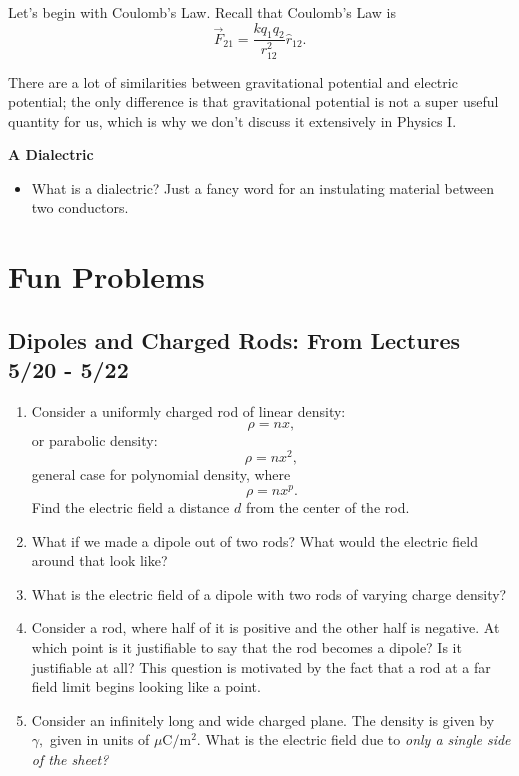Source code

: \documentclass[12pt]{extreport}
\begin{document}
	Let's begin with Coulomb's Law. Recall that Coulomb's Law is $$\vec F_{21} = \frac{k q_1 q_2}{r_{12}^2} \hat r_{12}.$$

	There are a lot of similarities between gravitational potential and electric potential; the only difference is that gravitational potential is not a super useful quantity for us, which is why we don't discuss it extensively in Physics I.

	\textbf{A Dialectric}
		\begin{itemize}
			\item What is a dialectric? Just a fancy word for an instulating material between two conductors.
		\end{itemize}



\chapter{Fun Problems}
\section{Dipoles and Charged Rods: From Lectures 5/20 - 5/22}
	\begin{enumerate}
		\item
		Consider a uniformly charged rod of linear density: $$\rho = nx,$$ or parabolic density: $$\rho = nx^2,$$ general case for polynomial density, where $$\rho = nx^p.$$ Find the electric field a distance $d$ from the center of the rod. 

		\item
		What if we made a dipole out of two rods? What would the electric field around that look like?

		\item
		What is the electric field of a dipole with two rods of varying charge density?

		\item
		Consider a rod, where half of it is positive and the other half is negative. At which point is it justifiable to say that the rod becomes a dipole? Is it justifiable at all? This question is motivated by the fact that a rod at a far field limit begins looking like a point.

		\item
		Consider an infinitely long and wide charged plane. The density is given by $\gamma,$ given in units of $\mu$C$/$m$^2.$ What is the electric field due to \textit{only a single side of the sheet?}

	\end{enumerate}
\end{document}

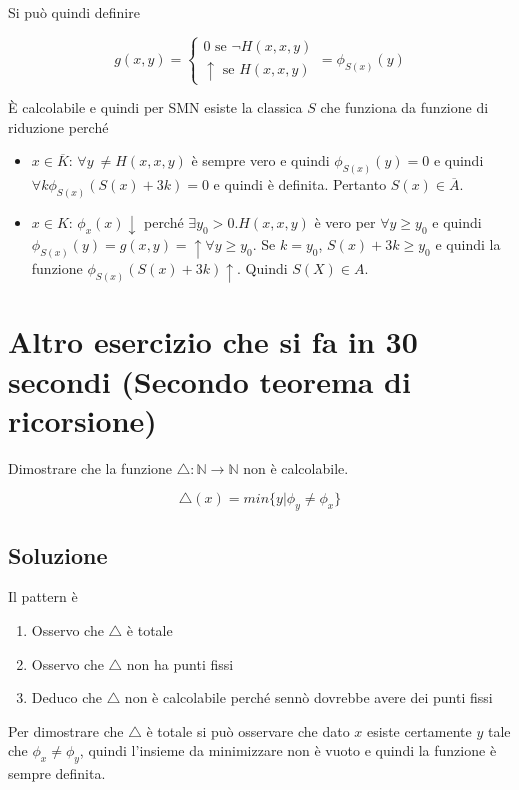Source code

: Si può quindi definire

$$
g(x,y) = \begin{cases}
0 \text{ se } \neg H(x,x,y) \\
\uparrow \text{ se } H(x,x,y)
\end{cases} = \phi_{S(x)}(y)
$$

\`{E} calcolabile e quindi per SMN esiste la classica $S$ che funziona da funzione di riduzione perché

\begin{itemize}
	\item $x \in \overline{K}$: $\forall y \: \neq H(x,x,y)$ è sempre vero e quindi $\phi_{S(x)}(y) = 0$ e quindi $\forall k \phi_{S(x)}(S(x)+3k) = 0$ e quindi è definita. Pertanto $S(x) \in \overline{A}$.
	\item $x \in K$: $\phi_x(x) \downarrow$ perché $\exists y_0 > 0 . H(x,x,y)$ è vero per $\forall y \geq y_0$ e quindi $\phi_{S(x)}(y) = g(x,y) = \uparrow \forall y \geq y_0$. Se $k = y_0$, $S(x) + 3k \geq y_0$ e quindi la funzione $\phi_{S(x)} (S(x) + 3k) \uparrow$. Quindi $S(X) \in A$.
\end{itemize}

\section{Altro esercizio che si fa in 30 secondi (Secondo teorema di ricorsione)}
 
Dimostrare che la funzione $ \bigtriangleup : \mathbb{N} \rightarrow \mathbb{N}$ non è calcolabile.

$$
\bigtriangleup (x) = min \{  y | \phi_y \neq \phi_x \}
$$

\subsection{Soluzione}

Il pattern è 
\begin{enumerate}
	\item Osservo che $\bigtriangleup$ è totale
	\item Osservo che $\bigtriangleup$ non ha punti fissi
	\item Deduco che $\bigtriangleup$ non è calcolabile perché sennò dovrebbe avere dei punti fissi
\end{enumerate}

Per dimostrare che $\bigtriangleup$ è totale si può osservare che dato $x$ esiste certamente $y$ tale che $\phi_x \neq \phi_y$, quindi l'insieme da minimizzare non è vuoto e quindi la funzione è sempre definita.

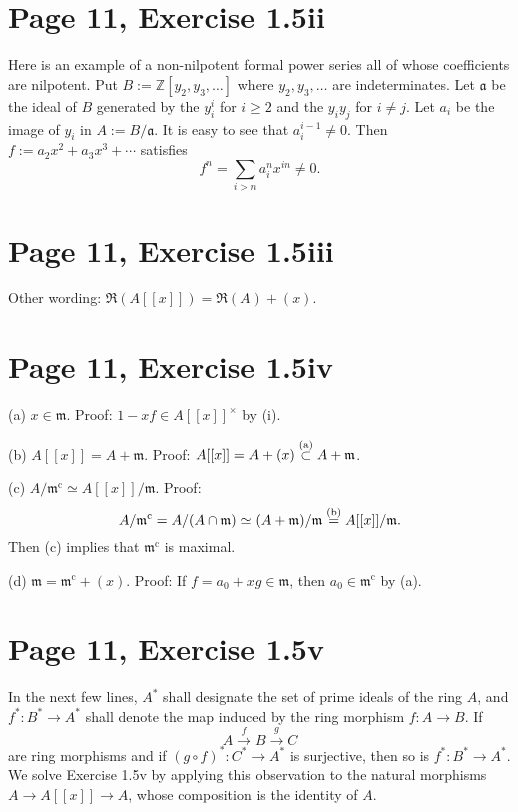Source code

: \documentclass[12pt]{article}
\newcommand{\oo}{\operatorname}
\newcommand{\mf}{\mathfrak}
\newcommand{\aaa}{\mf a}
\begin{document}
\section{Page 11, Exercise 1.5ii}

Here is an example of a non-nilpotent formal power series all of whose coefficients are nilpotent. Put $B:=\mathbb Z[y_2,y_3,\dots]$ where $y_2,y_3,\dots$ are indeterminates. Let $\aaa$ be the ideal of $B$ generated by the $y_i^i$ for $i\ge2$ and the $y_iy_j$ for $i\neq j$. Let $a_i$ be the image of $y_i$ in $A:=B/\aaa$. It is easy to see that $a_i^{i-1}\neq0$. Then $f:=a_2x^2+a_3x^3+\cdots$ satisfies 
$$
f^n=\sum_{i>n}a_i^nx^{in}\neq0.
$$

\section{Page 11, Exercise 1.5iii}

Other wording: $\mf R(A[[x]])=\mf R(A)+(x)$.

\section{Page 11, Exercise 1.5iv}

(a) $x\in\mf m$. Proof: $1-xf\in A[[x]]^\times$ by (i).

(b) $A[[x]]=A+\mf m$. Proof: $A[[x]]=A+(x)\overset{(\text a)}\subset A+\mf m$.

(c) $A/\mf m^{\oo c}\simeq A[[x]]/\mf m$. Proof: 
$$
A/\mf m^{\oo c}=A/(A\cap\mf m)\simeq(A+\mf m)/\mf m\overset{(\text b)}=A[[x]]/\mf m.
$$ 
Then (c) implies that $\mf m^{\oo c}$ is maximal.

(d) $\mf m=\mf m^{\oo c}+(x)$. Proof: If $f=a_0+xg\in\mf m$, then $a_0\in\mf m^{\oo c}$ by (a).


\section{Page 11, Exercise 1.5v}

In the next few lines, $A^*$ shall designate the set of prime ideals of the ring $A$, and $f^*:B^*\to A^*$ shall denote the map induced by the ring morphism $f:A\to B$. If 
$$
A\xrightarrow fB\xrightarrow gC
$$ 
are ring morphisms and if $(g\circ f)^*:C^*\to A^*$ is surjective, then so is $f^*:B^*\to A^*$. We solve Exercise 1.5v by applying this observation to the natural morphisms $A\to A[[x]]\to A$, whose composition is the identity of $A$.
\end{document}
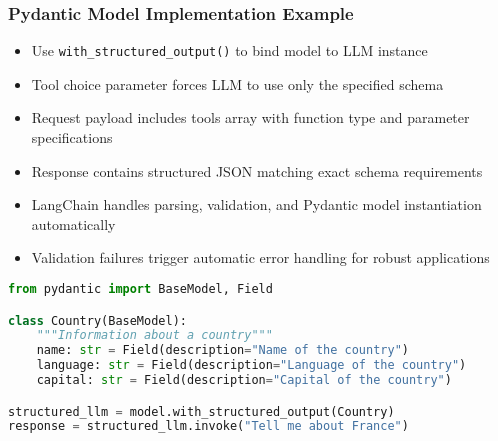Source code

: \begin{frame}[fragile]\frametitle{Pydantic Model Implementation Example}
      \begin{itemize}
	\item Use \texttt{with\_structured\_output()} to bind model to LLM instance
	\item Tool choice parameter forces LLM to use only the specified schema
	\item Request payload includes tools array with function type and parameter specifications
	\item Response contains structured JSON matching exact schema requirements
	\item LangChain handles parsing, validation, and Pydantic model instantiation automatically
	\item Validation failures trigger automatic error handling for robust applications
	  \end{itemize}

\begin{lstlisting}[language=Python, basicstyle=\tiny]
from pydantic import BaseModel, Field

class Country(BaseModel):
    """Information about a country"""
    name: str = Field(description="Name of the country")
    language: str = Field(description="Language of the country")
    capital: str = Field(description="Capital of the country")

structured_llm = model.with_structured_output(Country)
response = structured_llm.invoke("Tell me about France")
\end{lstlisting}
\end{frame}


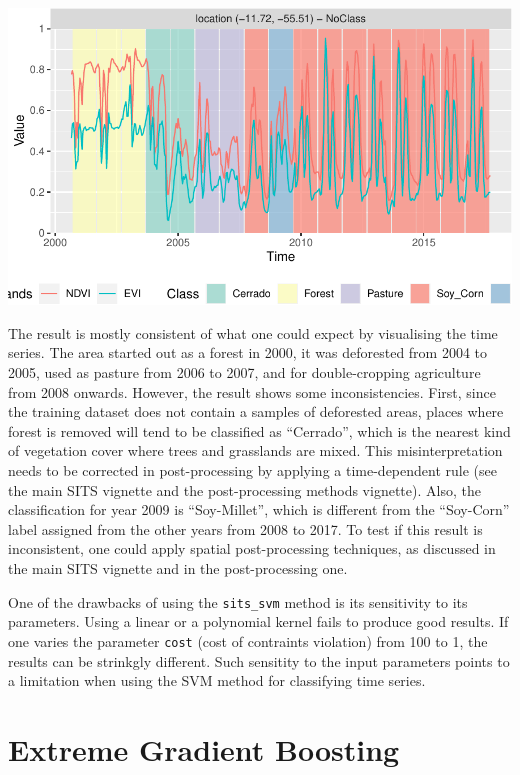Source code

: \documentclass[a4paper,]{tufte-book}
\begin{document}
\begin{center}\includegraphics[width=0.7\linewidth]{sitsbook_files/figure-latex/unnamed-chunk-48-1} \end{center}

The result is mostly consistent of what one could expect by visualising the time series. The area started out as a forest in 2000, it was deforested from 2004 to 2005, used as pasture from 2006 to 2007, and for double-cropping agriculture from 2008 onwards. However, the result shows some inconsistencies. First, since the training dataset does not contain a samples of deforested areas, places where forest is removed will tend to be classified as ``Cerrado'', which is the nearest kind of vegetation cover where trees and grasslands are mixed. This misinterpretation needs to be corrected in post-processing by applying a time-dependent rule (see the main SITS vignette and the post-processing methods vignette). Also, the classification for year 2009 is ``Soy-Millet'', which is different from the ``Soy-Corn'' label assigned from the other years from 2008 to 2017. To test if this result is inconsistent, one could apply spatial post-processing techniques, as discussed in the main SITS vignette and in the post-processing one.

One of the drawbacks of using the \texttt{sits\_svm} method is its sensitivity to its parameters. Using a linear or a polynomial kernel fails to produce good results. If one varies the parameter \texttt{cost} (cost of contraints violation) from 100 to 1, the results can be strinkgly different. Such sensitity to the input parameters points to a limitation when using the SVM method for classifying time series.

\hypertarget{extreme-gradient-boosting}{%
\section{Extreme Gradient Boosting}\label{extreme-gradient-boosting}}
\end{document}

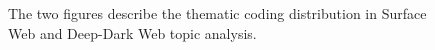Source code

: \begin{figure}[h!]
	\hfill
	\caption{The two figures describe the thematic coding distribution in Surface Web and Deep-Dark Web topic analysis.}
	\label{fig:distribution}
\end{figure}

********

# ABOUT THIS EXERCISE
Filter the records for lines holding the string "calcolabile". Copy each one.

# TASK ANSWER
\`{E} calcolabile e quindi per SMN esiste la classica $S$ che funziona da funzione di riduzione perché
Dimostrare che la funzione $ \bigtriangleup : \mathbb{N} \rightarrow \mathbb{N}$ non è calcolabile.
	\item Deduco che $\bigtriangleup$ non è calcolabile perché sennò dovrebbe avere dei punti fissi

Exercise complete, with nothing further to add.